Please sign up in advance of the event here.

We will be kicking our ‘UNION TALK’ series off on 3rd June at 6.30pm with a talk and discussion with Louise Raw on the Match Women’s’ strike of 1888. Louise argues that the strike not only inspired the famous London Dock Strike of 1889 but actually gave birth to “the mothers of the entire modern labour movement, and Labour Party”

In her own words, Louise says: “Victorian women made me a historian! Researching the East London Match women who went on strike against powerful employers in 1888, and eventually meeting descendants, I discovered the story I’d been told about this ‘unimportant’ event was completely wrong. These young, mainly Irish women had in fact changed the world for working people, founding the modern British labour movement & by extension, Labour Party. It’s my mission to teach this new history to everyone from young girls today to those in power.”

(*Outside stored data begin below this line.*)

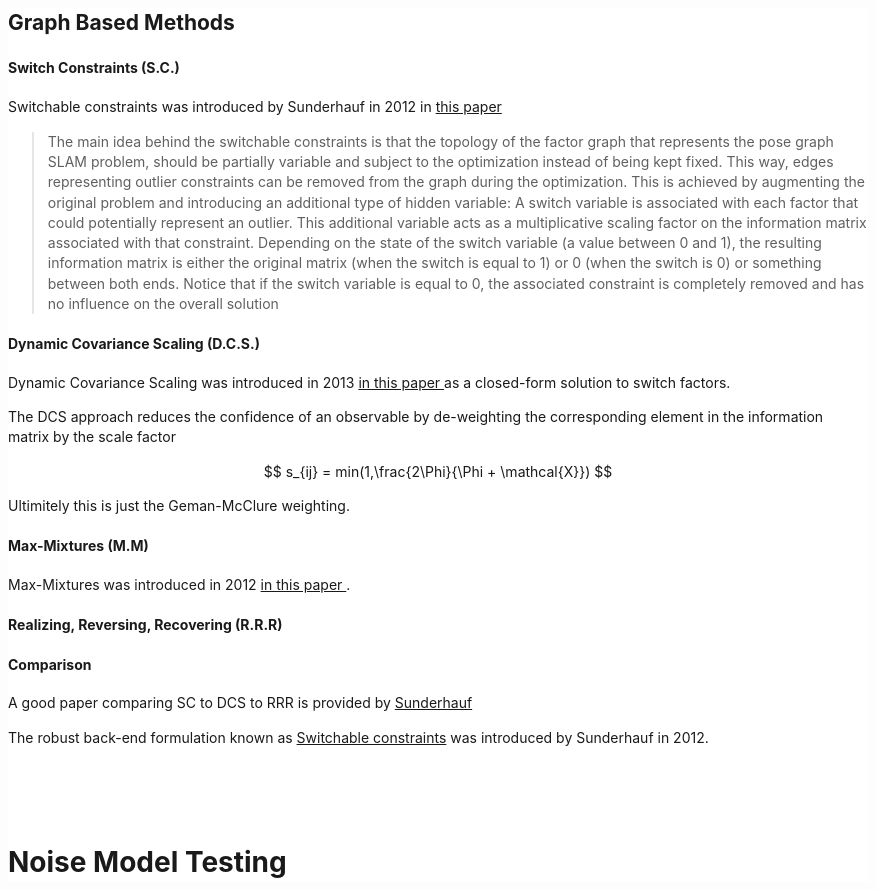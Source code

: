 ## Graph Based Methods

#### Switch Constraints  (S.C.)

Switchable constraints was introduced by Sunderhauf in 2012 in [this paper](https://www.tu-chemnitz.de/etit/proaut/mitarbeiter/rsrc/IROS12-switchableConstraints.pdf)


 >The main idea behind the switchable constraints is that the topology of the factor graph that represents the pose graph SLAM problem, should be partially variable and subject to the optimization instead of being kept fixed. This way, edges representing outlier constraints can be removed from the graph during the optimization. This is achieved by augmenting the original problem and introducing an additional type of hidden variable: A switch variable is associated with each factor that could potentially represent an outlier. This additional variable acts as a multiplicative scaling factor on the information matrix associated with that constraint. Depending on the state of the switch variable (a value between 0 and 1), the resulting information matrix is either the original matrix (when the switch is equal to 1) or 0 (when the switch is 0) or something between both ends. Notice that if the switch variable is equal to 0, the associated constraint is completely removed and has no influence on the overall solution

#### Dynamic Covariance Scaling  (D.C.S.) 

Dynamic Covariance Scaling was introduced in 2013 [ in this paper ](http://www2.informatik.uni-freiburg.de/~spinello/agarwalICRA13.pdf) as a closed-form solution to switch factors. 

The DCS approach reduces the confidence of an observable by de-weighting the corresponding element in the information matrix by the scale factor 

<p align="center">
$$ s_{ij} = min(1,\frac{2\Phi}{\Phi + \mathcal{X}}) $$
</p>

Ultimitely this is just the Geman-McClure weighting.


#### Max-Mixtures  (M.M)

Max-Mixtures was introduced in 2012 [ in this paper ](https://april.eecs.umich.edu/pdfs/olson2012rss.pdf).

#### Realizing, Reversing, Recovering  (R.R.R)


#### Comparison 

A good paper comparing SC to DCS to RRR is provided by [Sunderhauf](https://www.tu-chemnitz.de/etit/proaut/forschung/rsrc/ICRA12-comparisonRobustSLAM.pdf)



The robust back-end formulation known as [Switchable constraints](https://www.tu-chemnitz.de/etit/proaut/mitarbeiter/rsrc/IROS12-switchableConstraints.pdf) was introduced by  Sunderhauf in 2012. 


<br><br>

# Noise Model Testing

How did these women get organised and sustain themselves during the strike? What support did they have from MPs, other trade unions and left wing intellectuals? What influence did this strike have on other workers? 

Answer these questions and more at our first Union Talks event, kicking off the two month series on lessons from radical trade union organizing.

Louise Raw is a Labour historian with a background in the Trade Union movement and political campaigning who has spoken throughout the world and in the media about her research into the Match women’s strike which culminated in the groundbreaking book ‘Striking a Light’. She also organises the annual London Match women’s Festival.